分析の経験は、哲学が現実を捉え損ねていることを教える。これが倫理へのアプローチへの出発点になる。ヘーゲルによれば現実的なものはすべて理性的である。しかるにその逆は真ではない。理性を用いる者たちは、現実的なものと理性的なものの一致を知らない。教師が教えるものは現実的であり、それゆえに効果をもつ。自我心理学には妥協とか社会的適応といった効果はある。しかしいわゆる効果に反比例して[性的]不能は深刻化する。人間は欲望をますます満たせなくなる。フロイトはここにひとつの真理をみてとった。欲望は単純なものではないということである。現代の分析家たちは欲望の重要性を捉え損ねている。フロイトは欲望を倫理[学]の新たな対象と位置づける。そのこころは以下のとおり。フロイト的無意識に固有な性質は翻訳可能であることだ。翻訳不可能な地点、すなわち症状の根源的なある一点においてさえ翻訳可能だ。解読されないものは解読可能である。すなわち無意識において翻訳されるものの機能をおびることによって表象される。翻訳されるものとはシニフィアンである。シニフィアンの二つの特性は置き換え可能であること(共時性)と連鎖をなすこと(通時性)である。シニフィアンのもっとも純粋な例は文字である。文字は一つだけではなにもいみしない。文字(または単語)の定義は一連の使用(emploi)によってしか効果をもたない。文字は既成の使用を変更することによってしか意味をなさない。あらゆる意味作用は既成の意味作用を分有する(換喩)。一方、新たな意味作用はシニフィアンの置き換えによって生まれる(隠喩)。かくして無意識はディスクールである。ディスクールとは、ランガージュの諸構造のある一定の使用(usage)のことである。とはいえそこに欲望がダイレクトに読みとれるというわけではない。無意識的欲望とは無意識のディスクールを担う者(=主体)が望むものである。その者は真理をいうことを強いられない。話すという事実そのものが嘘をつかせる。無意識的欲望はものじたい(chose en soi)とおなじく知り得ないが、ディスクールの連鎖というすぐれて「対自」(pour soi)であるものの構造をなす。親密なものの最極端(extrême de l’intime)にして排除された内部性(internité exclue)は哲学よりも精神分析になじみの領域である。神秘主義と異端の伝統に揺さぶられてきたベルギーにおけるような分裂がそこにあるのだ。パウロの書簡は真理の領域におけるこのような分裂を照らし出す。信仰は知を排除しない。信仰で問題になっているのはひとつの知である。「法は罪であるか?否。しかし法によらずして私は罪を知ることはない……」(ローマ書簡)。
フロイトはマテリアリスト(実利主義者)であったが功利主義に訴えなった。

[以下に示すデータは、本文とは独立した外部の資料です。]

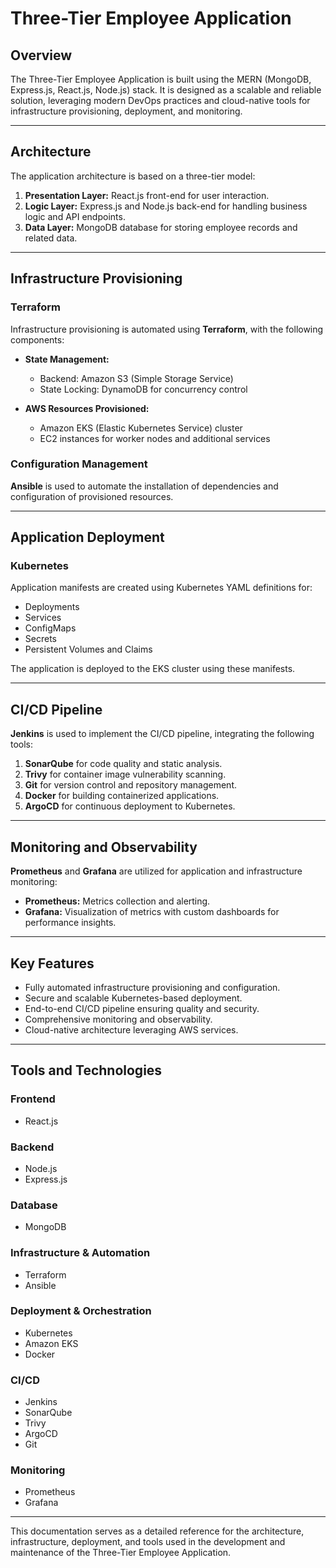 
# Three-Tier Employee Application

## Overview
The Three-Tier Employee Application is built using the MERN (MongoDB, Express.js, React.js, Node.js) stack. It is designed as a scalable and reliable solution, leveraging modern DevOps practices and cloud-native tools for infrastructure provisioning, deployment, and monitoring.

---

## Architecture
The application architecture is based on a three-tier model:

1. **Presentation Layer:** React.js front-end for user interaction.
2. **Logic Layer:** Express.js and Node.js back-end for handling business logic and API endpoints.
3. **Data Layer:** MongoDB database for storing employee records and related data.

---

## Infrastructure Provisioning

### Terraform

Infrastructure provisioning is automated using **Terraform**, with the following components:

- **State Management:**
  - Backend: Amazon S3 (Simple Storage Service)
  - State Locking: DynamoDB for concurrency control

- **AWS Resources Provisioned:**
  - Amazon EKS (Elastic Kubernetes Service) cluster
  - EC2 instances for worker nodes and additional services

### Configuration Management

**Ansible** is used to automate the installation of dependencies and configuration of provisioned resources.

---

## Application Deployment

### Kubernetes
Application manifests are created using Kubernetes YAML definitions for:

- Deployments
- Services
- ConfigMaps
- Secrets
- Persistent Volumes and Claims

The application is deployed to the EKS cluster using these manifests.

---

## CI/CD Pipeline

**Jenkins** is used to implement the CI/CD pipeline, integrating the following tools:

1. **SonarQube** for code quality and static analysis.
2. **Trivy** for container image vulnerability scanning.
3. **Git** for version control and repository management.
4. **Docker** for building containerized applications.
5. **ArgoCD** for continuous deployment to Kubernetes.

---

## Monitoring and Observability

**Prometheus** and **Grafana** are utilized for application and infrastructure monitoring:

- **Prometheus:** Metrics collection and alerting.
- **Grafana:** Visualization of metrics with custom dashboards for performance insights.

---

## Key Features

- Fully automated infrastructure provisioning and configuration.
- Secure and scalable Kubernetes-based deployment.
- End-to-end CI/CD pipeline ensuring quality and security.
- Comprehensive monitoring and observability.
- Cloud-native architecture leveraging AWS services.

---

## Tools and Technologies

### Frontend
- React.js

### Backend
- Node.js
- Express.js

### Database
- MongoDB

### Infrastructure & Automation
- Terraform
- Ansible

### Deployment & Orchestration
- Kubernetes
- Amazon EKS
- Docker

### CI/CD
- Jenkins
- SonarQube
- Trivy
- ArgoCD
- Git

### Monitoring
- Prometheus
- Grafana
---

This documentation serves as a detailed reference for the architecture, infrastructure, deployment, and tools used in the development and maintenance of the Three-Tier Employee Application.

功利性は貪欲な法が課す享楽の不満足という道徳とは無関係である。こうした法の起源をフロイトはゲーテに倣って過去の重大な出来事の痕跡に見出そうとした。しかし個体発生は系統発生をくりかえすというときの「個体(onto-)」が曲者である。問題は個人としての存在者ではなく、存在への主体の関係である。この関係はディスクールによって形成されている。人類史のある時点でこの関係が変容を遂げたのだ。フロイト自身に獲得形質の遺伝をほのめかすくだりがあるとはいえ、フロイトが参照しているのは発生学ではなく、ディスクールにおいて主体を基礎づける伝統、つまりユダヤ=キリスト教的な一神教の伝統である(父の名)。『モーセと一神教』においてフロイトはみずからをモーセになぞらえたと言われている。しかしフロイトは家庭生活においては父親的ではなく、もっぱら分析家の集団(horde)においてエディプス的ドラマを生きたにすぎない。フロイトはむしろ<知性=母>、言い換えれば、<フロイト的もの>(la Chose freudienne)であった。<フロイト的もの>とはまずもってフロイトの<もの>、すなわち無意識的欲望の中心にあるものだ。『トーテムとタブー』における恐怖症的対象の考察がフロイトに父の機能を発見させた。この父の機能が欲望の全能(「思考の全能」というべきではない)を断念させる。父が禁止の機能を担えるのは、この父が死んだ父であり、かつじぶんが死んでいることを知らない父であるかぎりにおいてである。神が死んだ(それゆえすべてが許されている)と信じている現代人にたいしてフロイトは「神は死んだ。もはやなにひとつ許されていない」という事実をつきつける。エディプス複合の終焉は父の喪であり、これに際して愛されざる父への同一化(超自我)が起こる。神経症の構造は、法の場(lieu)であり座(siège)である父という象徴的な審級の逸脱、欠陥の名残(déchet)に由来している。これに現実的父(≠象徴的父)の影響が与っていることにフロイトは気づいていたが、現代の精神分析においては無視されている。フロイトは宗教性を倫理の核心に置いた。フロイトの弟子らは神々に欲望の隠喩を見出したが、フロイトは一神教における不可視なものの優位(ロゴス)、信と法とにしか基づかない(それゆえ霊的なものである)父性に欲望の起源をみた。人間を重層決定するロゴスは上部構造ではなく下部構造である。フロイトはヒューマニストでも進歩主義者でもなかった。それゆえにブルジョワ的な倫理を乗り越えた。道徳的秩序と国家への忠誠にほかならない共産圏の倫理をも含めて。古代的倫理の構成要素である至高善と誠実さと効用のいずれをもフロイトは退けた。快は善でも悪でもない。精神分析は現代における誠実さの希望(ユング)ではありえない。フロイトの教えは、罪悪感が無意識的なもので、それは根源的な犯罪に由来し、それをいかなる個人も贖えないということである。理性は人間の内奥に住まう。欲望そのものは分節不可能であるが、分節言語のなかに現れる(le désir est à l’échelle de langage articulé)。理性とは論理学的な整合性と考えられている。フロイトは無意識には否定がないと述べているが、一方で否定は無意識に由来するともしている。すなわち虚辞の ne に欲望が刻印されるのだ。欲望とその法則(règle)が結びつく「真理の結び目」がエスであるが、そこは存在者的な実体性ではなく存在欠如をその性質とする。
サントロペより永遠に:ウィニコット宛書簡
*ドナルド・ウッズ・ウィニコット宛書簡(1960年8月5日付)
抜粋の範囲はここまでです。